**THE TASK**
The answer is every line in the data below that contains the word "shields".

(INFORMATION SHOWN Opens)

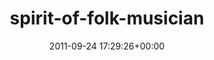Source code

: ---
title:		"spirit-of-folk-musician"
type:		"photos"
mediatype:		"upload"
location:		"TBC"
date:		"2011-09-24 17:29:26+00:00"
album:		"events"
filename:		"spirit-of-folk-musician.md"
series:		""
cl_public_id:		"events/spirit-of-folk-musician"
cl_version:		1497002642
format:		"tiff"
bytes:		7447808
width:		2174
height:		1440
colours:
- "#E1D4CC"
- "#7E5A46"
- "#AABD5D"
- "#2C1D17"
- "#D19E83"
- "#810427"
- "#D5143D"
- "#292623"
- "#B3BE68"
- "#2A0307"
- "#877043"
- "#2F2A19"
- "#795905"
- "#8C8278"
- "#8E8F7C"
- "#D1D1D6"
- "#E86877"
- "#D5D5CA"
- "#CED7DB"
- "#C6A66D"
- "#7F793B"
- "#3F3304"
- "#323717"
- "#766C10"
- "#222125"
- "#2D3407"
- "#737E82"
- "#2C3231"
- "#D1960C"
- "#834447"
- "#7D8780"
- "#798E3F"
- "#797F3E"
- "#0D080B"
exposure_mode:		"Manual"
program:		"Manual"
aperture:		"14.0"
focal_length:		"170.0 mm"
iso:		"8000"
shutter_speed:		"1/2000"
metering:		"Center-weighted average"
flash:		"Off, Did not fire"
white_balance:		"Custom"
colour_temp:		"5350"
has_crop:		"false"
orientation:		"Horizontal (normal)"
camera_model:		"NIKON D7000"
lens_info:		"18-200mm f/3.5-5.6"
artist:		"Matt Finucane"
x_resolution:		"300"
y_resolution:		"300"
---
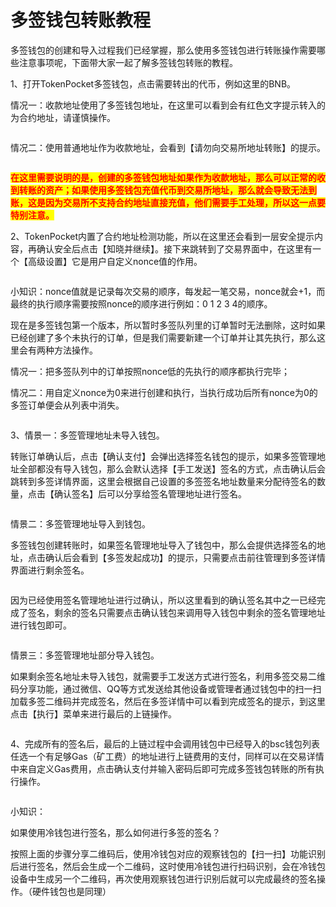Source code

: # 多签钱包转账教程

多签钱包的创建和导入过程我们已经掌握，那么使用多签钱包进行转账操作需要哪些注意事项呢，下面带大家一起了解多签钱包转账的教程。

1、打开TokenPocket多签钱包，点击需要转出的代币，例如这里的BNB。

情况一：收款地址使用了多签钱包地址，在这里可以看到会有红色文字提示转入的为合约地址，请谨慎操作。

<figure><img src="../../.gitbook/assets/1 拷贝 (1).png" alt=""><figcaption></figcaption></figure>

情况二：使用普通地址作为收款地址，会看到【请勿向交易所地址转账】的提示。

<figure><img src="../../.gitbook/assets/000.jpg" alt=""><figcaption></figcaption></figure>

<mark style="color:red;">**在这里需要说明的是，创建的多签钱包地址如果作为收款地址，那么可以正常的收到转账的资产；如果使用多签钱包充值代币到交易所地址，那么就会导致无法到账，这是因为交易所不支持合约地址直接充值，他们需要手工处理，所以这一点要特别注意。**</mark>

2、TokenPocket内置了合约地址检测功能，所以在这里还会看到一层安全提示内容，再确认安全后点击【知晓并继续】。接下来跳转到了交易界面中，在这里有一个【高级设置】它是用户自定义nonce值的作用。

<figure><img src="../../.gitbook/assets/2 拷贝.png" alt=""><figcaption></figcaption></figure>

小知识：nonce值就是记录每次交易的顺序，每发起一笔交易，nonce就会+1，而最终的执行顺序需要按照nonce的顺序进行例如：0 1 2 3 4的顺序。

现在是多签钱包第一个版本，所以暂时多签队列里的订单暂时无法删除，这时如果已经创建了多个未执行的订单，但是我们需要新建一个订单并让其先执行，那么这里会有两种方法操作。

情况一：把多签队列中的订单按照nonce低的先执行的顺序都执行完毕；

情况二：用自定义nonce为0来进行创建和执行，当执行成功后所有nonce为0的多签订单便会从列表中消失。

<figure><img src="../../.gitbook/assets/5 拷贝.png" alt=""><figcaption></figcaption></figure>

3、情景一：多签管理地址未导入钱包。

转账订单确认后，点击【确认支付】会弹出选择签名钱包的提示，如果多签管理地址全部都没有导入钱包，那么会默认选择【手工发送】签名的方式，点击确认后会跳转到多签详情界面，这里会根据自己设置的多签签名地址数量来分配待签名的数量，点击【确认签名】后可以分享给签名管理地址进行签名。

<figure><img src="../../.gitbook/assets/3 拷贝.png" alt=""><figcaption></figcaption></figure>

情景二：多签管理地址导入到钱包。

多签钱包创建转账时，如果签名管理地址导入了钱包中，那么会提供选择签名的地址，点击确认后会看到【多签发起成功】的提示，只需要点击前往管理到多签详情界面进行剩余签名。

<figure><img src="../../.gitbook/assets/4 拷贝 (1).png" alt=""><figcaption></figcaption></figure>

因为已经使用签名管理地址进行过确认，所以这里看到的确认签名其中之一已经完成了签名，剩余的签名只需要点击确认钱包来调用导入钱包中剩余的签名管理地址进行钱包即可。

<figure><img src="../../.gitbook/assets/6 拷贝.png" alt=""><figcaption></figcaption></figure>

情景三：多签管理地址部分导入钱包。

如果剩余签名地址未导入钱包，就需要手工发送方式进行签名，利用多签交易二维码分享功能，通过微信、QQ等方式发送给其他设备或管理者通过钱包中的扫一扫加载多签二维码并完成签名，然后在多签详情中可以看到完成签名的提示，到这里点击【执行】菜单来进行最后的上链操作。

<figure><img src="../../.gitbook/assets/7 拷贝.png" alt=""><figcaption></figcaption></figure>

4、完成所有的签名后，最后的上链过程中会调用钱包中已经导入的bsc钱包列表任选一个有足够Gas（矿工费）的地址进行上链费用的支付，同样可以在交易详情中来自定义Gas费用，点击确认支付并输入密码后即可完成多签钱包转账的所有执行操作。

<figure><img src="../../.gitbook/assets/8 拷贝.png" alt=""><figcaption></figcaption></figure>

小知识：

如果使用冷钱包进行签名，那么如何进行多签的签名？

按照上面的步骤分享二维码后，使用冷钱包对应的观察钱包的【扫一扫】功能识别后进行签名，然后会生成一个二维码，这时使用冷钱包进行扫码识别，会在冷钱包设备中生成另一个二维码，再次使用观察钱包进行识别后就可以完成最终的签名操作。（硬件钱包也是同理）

(INFORMATION SHOWN Closes)
(INFORMATION SHOWN Opens)

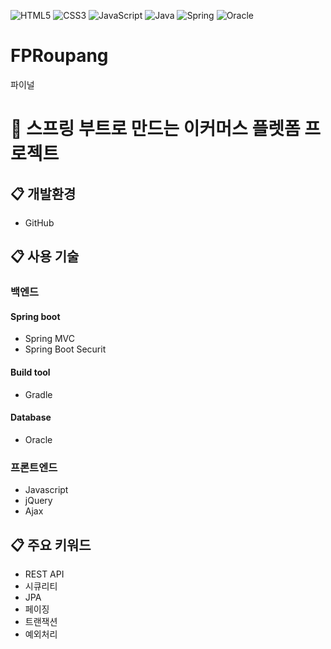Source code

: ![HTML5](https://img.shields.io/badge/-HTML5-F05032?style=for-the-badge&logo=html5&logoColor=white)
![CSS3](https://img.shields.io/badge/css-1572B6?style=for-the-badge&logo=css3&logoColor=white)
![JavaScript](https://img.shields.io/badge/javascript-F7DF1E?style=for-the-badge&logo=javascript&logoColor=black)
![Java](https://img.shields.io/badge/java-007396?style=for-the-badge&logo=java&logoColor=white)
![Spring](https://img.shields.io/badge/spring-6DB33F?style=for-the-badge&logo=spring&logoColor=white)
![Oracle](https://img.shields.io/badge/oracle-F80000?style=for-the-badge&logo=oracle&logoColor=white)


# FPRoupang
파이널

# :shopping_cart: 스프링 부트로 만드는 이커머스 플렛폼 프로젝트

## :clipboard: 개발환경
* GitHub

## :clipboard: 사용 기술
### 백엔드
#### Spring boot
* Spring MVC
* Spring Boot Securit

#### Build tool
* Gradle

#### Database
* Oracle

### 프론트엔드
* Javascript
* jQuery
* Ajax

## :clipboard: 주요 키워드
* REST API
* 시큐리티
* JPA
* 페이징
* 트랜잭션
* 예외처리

(INFORMATION SHOWN Closes)

**WRITTEN RESPONSE**
: ![HTML5](https://img.shields.io/badge/-HTML5-F05032?style=for-the-badge&logo=html5&logoColor=white)
![CSS3](https://img.shields.io/badge/css-1572B6?style=for-the-badge&logo=css3&logoColor=white)
![JavaScript](https://img.shields.io/badge/javascript-F7DF1E?style=for-the-badge&logo=javascript&logoColor=black)
![Java](https://img.shields.io/badge/java-007396?style=for-the-badge&logo=java&logoColor=white)
![Spring](https://img.shields.io/badge/spring-6DB33F?style=for-the-badge&logo=spring&logoColor=white)
![Oracle](https://img.shields.io/badge/oracle-F80000?style=for-the-badge&logo=oracle&logoColor=white)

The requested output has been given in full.